Scottish FA rejects Dundee's 25-point penalty appeal
Dundee had risen to second in the league since entering administration
The Scottish Football Association has rejected Dundee's appeal to have a 25-point penalty overturned.
The Scottish First Division club was handed the penalty by the Scottish Football League for going into administration for a second time.
The Dark Blues failed with an appeal to the SFL at Hampden in December but were confident that a second appeal, heard by the SFA, would prove fruitful.
But Friday's ruling means Dundee slip from second to bottom in the league.

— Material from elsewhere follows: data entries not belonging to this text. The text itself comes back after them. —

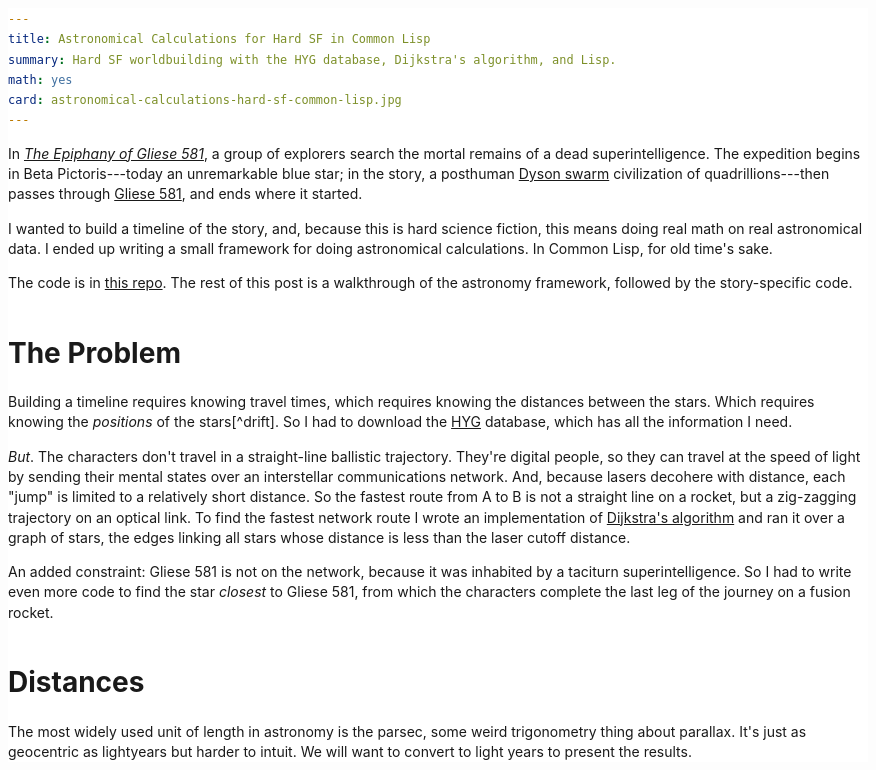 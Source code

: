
 ```yaml
---
title: Astronomical Calculations for Hard SF in Common Lisp
summary: Hard SF worldbuilding with the HYG database, Dijkstra's algorithm, and Lisp.
math: yes
card: astronomical-calculations-hard-sf-common-lisp.jpg
---
```


In [_The Epiphany of Gliese 581_][eog581], a group of explorers search the
mortal remains of a dead superintelligence. The expedition begins in Beta
Pictoris---today an unremarkable blue star; in the story, a posthuman [Dyson
swarm][swarm] civilization of quadrillions---then passes through [Gliese
581][g581], and ends where it started.

I wanted to build a timeline of the story, and, because this is hard science
fiction, this means doing real math on real astronomical data. I ended up
writing a small framework for doing astronomical calculations. In Common Lisp,
for old time's sake.

The code is in [this repo][repo]. The rest of this post is a walkthrough of the
astronomy framework, followed by the story-specific code.

[swarm]: https://en.wikipedia.org/wiki/Dyson_sphere#Dyson_swarm
[g581]: https://en.wikipedia.org/wiki/Gliese_581
[repo]: https://github.com/eudoxia0/astro-eog581

# The Problem

Building a timeline requires knowing travel times, which requires knowing the
distances between the stars. Which requires knowing the _positions_ of the
stars[^drift]. So I had to download the [HYG][hyg] database, which has all the
information I need.

_But_. The characters don't travel in a straight-line ballistic
trajectory. They're digital people, so they can travel at the speed of light by
sending their mental states over an interstellar communications network. And,
because lasers decohere with distance, each "jump" is limited to a relatively
short distance. So the fastest route from A to B is not a straight line on a
rocket, but a zig-zagging trajectory on an optical link. To find the fastest
network route I wrote an implementation of [Dijkstra's algorithm][dijkstra] and
ran it over a graph of stars, the edges linking all stars whose distance is less
than the laser cutoff distance.

An added constraint: Gliese 581 is not on the network, because it was inhabited
by a taciturn superintelligence. So I had to write even more code to find the
star _closest_ to Gliese 581, from which the characters complete the last leg of
the journey on a fusion rocket.

[eog581]: https://borretti.me/fiction/eog581
[hyg]: https://github.com/astronexus/HYG-Database
[dijkstra]: https://en.wikipedia.org/wiki/Dijkstra%27s_algorithm

# Distances

The most widely used unit of length in astronomy is the parsec, some weird
trigonometry thing about parallax. It's just as geocentric as lightyears but
harder to intuit. We will want to convert to light years to present the results.


[equatorial]: https://en.wikipedia.org/wiki/Equatorial_coordinate_system
[queue]: https://en.wikipedia.org/wiki/Priority_queue
[matplotlib]: https://matplotlib.org/
[chatgpt]: https://openai.com/blog/chatgpt
[bpic]: https://en.wikipedia.org/wiki/Beta_Pictoris
[g555]: https://en.wikipedia.org/wiki/Gliese_555
[g570]: https://en.wikipedia.org/wiki/Gliese_570
[tig]: http://simbad.u-strasbg.fr/simbad/sim-id?Ident=%40790560&Name=HD%20%2035650&submit=submit
[atom]: http://www.projectrho.com/public_html/starmaps/trigonometry.php
[j2000]: https://en.wikipedia.org/wiki/Epoch_(astronomy)
[map]: https://upload.wikimedia.org/wikipedia/commons/8/89/Constellations%2C_equirectangular_plot%2C_Menzel_families.svg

The appeal was heard at Hampden before a three-man SFA panel chaired by Lord Carloway.
The SFL deducted 25 points from Dundee and imposed a transfer embargo on the signing of new players after the club entered administration in October.
Friday's decision leaves Dundee on seven points, five adrift of Stirling Albion, and means the player registration embargo will remain in place until the club comes out of administration.
We are not happy with the way things have gone but we have to take a certain amount of blame
Dundee chief executive Harry MacLean
The Dark Blues' chief executive Harry MacLean confirmed to BBC Scotland on Saturday that the club does not plan to appeal the decision.
"We've exhausted all avenues of appeal that we are going to go down," said MacLean.
"We are not happy with the way things have gone but we have to take a certain amount of blame. You can't live without your means.
"It's time for the club to move on.
"We've got the CVA (Creditors Voluntary Arrangement) coming up and, hopefully, we'll get out of administration.
"The administrator has provisionally given us the date of 4 February for the CVA meeting with the creditors.
"At that point, if we can get over 75% agreeing that the best way forward is to accept an offer in the pound and move on then that is what happens, and pretty much immediately after that we will be near enough out of administration if that goes through."
MacLean is delighted at the contribution made by the fans in generating cash for the administrator to take to the creditors and says if striker Leigh Griffiths is sold to Wolves, following his 10-day trial there, the cash will help the club's chances of survival.
He added: "If we can sell the player then it's all the more for the creditors but otherwise it will be just what the fans have raised.
"The administrator has a legal duty to try to get as much for the creditors as he can."
With the legal arguments over, the focus for Dundee is on the football.
The club remain unbeaten in the First Division since entering administration but lost 4-0 to Motherwell in the Scottish Cup fourth round last Sunday.
They had won their last six league games before drawing with table-toppers Dunfermline at East End Park on Saturday.
"The players are responding to Barry (Smith, the manager)," said MacLean.
"When injuries and suspensions kick in, it will get a bit tight.
"If we can get trialists in for the next couple of weeks to help us out and we come out of administration in the early part of February then we will be looking at emergency loans and out-of-contract players."
MacLean insisted no further jobs would be lost at Dens Park as a result of the points deduction, unless Dundee were relegated.